[Excerpted records]:
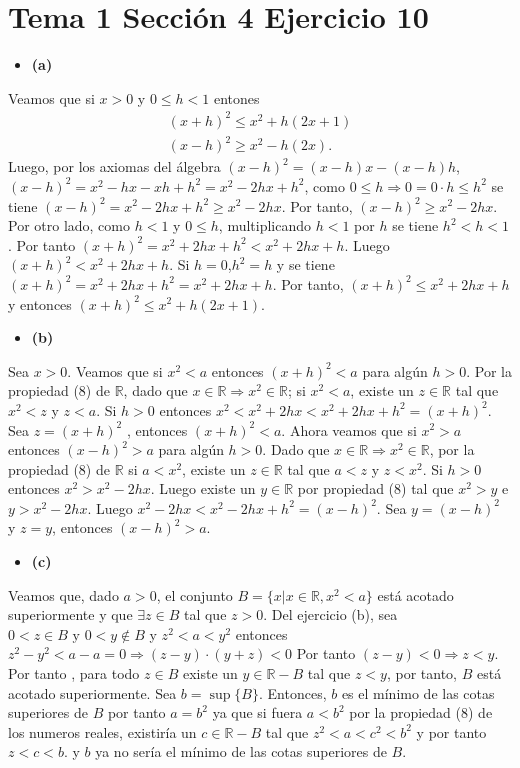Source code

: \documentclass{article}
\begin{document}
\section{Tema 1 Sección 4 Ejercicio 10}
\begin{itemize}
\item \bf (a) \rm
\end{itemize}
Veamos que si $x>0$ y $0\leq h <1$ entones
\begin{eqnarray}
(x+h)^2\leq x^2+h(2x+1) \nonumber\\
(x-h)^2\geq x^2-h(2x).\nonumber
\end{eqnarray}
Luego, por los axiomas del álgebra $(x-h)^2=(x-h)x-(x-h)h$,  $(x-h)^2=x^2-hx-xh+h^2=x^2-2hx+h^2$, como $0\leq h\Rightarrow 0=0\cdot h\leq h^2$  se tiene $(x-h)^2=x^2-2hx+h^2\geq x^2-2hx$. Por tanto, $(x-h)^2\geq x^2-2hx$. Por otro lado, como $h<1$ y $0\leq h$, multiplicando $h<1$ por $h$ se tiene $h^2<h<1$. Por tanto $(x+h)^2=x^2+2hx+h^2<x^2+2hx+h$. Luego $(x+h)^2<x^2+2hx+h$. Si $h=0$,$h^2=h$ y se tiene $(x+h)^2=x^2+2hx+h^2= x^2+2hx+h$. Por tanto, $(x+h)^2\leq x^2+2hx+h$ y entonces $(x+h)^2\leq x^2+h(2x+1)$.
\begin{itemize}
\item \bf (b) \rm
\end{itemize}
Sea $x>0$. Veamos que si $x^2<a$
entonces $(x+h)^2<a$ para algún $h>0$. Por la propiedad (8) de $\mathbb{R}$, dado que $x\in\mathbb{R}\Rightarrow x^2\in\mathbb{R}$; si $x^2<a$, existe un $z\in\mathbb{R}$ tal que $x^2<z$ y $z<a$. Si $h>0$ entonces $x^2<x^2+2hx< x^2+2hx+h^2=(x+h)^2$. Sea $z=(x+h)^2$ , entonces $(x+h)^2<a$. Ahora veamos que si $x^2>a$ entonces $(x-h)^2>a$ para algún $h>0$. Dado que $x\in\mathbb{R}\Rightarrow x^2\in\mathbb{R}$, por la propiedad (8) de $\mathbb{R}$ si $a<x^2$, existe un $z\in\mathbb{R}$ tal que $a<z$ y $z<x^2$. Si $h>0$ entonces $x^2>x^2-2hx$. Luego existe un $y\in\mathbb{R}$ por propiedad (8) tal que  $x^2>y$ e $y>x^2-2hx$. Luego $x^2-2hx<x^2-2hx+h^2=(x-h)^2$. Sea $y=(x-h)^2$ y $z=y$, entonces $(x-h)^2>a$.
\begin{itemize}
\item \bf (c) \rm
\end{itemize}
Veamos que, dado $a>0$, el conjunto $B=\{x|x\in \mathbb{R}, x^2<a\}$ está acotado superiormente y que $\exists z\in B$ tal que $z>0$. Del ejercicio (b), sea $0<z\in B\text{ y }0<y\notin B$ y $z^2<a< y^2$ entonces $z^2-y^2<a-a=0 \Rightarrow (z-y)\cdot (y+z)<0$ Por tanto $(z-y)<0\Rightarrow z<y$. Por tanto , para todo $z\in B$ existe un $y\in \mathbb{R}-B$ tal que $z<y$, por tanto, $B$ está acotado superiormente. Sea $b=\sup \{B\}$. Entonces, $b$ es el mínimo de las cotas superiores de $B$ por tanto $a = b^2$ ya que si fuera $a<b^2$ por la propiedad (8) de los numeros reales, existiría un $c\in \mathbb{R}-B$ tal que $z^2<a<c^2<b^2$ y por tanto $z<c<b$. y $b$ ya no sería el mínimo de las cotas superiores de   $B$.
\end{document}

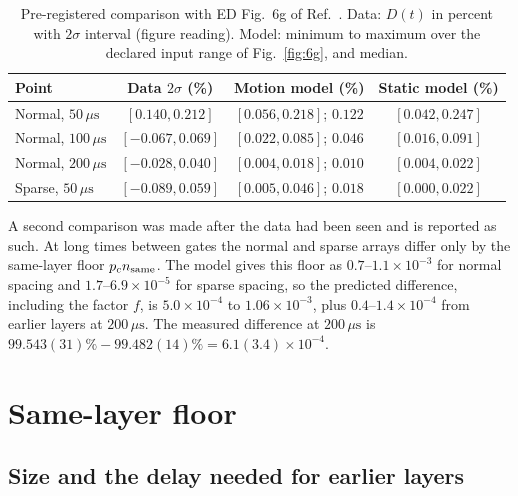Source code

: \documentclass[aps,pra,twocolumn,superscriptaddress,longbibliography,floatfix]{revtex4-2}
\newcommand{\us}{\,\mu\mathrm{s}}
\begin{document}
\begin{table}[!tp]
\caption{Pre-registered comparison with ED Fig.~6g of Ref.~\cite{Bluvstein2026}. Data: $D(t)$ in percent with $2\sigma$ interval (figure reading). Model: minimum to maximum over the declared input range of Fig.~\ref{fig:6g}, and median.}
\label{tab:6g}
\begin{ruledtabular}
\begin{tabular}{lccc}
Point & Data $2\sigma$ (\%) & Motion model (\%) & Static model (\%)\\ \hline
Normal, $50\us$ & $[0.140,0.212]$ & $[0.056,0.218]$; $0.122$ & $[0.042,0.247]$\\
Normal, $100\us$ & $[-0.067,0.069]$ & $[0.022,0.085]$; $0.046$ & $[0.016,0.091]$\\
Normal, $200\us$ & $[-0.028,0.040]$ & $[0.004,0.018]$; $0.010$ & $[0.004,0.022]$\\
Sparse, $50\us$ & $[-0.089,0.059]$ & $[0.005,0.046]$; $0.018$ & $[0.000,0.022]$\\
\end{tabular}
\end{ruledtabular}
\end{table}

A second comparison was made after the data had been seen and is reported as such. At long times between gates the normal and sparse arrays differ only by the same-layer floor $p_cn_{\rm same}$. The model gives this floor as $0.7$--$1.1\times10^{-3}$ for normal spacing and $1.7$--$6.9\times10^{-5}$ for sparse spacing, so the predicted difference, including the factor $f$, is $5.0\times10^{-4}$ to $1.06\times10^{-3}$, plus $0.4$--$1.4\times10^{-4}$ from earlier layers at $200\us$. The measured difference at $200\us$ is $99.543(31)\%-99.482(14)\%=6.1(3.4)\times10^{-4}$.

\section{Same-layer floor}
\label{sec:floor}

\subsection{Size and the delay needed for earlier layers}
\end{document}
---
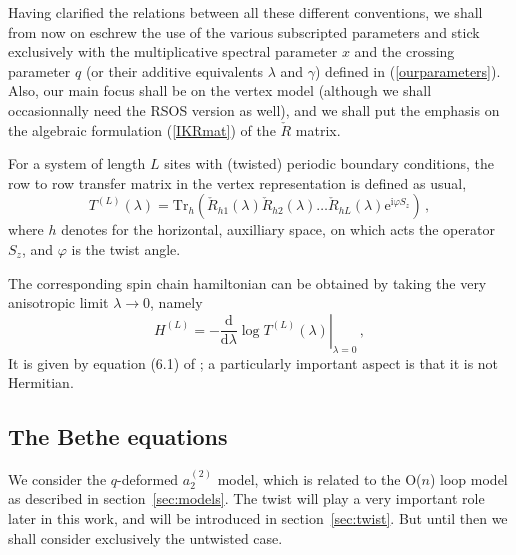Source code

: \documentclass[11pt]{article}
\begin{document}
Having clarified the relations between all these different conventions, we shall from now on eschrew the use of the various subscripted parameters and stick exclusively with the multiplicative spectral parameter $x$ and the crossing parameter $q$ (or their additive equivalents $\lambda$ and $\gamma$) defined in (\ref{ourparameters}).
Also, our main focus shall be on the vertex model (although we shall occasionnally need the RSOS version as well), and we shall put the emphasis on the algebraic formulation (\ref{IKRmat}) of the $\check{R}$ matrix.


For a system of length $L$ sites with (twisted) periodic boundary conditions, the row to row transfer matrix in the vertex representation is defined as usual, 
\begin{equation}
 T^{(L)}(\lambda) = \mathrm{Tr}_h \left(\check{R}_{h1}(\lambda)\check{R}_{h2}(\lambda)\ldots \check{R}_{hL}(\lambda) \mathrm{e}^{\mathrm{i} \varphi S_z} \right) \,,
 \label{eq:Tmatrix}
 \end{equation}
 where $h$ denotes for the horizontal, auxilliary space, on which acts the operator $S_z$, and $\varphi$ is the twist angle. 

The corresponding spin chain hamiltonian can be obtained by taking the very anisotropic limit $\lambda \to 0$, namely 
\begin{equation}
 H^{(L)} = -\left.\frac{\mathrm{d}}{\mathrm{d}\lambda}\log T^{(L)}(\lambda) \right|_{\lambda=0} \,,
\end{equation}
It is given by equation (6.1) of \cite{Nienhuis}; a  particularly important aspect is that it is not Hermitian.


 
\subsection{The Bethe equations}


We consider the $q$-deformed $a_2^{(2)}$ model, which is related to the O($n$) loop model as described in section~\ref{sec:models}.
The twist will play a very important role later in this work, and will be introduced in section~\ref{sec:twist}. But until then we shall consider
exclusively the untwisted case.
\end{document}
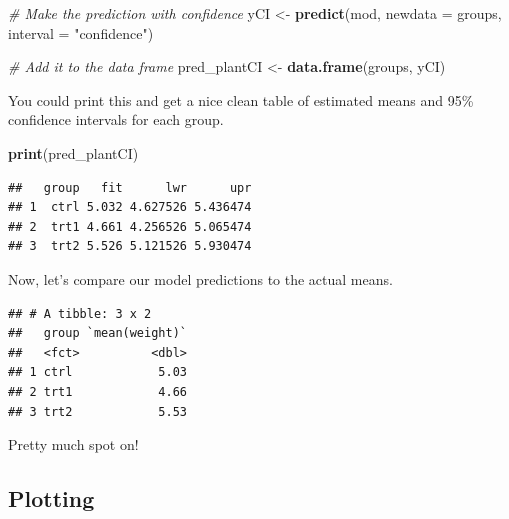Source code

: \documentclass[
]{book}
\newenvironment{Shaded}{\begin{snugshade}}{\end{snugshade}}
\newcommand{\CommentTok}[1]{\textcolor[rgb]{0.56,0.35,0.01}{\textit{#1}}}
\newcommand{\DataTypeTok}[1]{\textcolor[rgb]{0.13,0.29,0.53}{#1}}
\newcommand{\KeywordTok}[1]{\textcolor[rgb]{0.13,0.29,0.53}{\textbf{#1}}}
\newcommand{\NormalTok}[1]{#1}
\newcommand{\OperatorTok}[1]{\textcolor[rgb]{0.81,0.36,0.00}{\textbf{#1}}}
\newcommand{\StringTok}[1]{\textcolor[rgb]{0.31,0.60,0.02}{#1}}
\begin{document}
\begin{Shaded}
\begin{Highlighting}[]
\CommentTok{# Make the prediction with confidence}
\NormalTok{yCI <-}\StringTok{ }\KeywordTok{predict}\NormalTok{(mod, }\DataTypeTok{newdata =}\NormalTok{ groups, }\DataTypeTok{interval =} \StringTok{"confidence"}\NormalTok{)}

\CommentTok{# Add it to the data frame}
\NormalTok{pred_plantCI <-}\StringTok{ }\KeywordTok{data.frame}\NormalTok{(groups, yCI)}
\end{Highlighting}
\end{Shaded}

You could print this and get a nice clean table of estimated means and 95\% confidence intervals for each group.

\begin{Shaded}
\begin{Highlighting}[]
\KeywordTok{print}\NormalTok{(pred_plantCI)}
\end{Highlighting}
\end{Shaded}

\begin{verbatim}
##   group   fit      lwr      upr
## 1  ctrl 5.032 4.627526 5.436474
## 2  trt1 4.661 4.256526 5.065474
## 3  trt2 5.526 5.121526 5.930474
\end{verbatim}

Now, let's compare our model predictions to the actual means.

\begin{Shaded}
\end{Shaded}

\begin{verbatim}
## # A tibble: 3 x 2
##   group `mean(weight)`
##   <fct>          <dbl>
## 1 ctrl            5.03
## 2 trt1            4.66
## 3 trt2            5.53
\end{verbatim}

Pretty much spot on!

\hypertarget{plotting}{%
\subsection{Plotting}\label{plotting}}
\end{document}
---
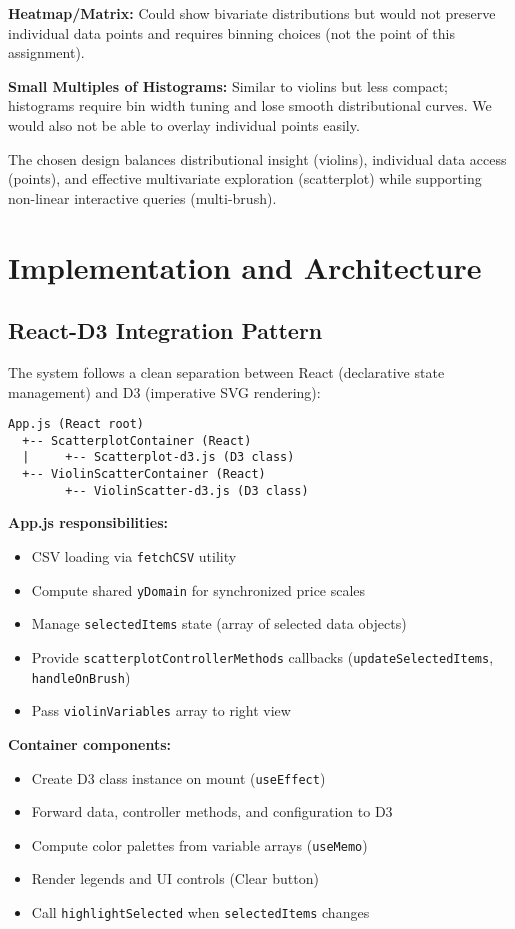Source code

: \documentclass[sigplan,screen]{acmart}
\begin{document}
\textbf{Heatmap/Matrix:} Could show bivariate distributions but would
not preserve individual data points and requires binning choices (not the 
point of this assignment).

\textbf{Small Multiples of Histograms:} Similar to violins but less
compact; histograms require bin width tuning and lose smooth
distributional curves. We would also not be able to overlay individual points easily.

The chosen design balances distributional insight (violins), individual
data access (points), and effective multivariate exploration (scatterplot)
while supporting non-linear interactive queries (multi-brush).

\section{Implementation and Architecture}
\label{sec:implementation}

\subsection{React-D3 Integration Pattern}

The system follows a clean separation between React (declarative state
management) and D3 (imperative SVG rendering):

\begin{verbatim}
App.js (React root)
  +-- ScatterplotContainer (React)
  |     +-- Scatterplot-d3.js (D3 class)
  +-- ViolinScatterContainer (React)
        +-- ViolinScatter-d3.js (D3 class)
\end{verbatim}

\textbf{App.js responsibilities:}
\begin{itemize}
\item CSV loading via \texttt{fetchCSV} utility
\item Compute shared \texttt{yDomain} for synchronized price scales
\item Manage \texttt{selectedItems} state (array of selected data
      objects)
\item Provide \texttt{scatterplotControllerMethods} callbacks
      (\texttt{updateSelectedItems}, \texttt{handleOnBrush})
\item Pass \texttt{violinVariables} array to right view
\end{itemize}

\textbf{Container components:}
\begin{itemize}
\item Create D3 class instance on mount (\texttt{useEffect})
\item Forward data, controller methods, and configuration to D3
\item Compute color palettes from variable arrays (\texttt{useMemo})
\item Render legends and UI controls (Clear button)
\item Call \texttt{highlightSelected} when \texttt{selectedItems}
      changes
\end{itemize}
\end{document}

[Required action]: Using the listing above, show each line holding the string "frame".

[Task output]:
\CommentTok{# Add it to the data frame}
\NormalTok{pred_plantCI <-}\StringTok{ }\KeywordTok{data.frame}\NormalTok{(groups, yCI)}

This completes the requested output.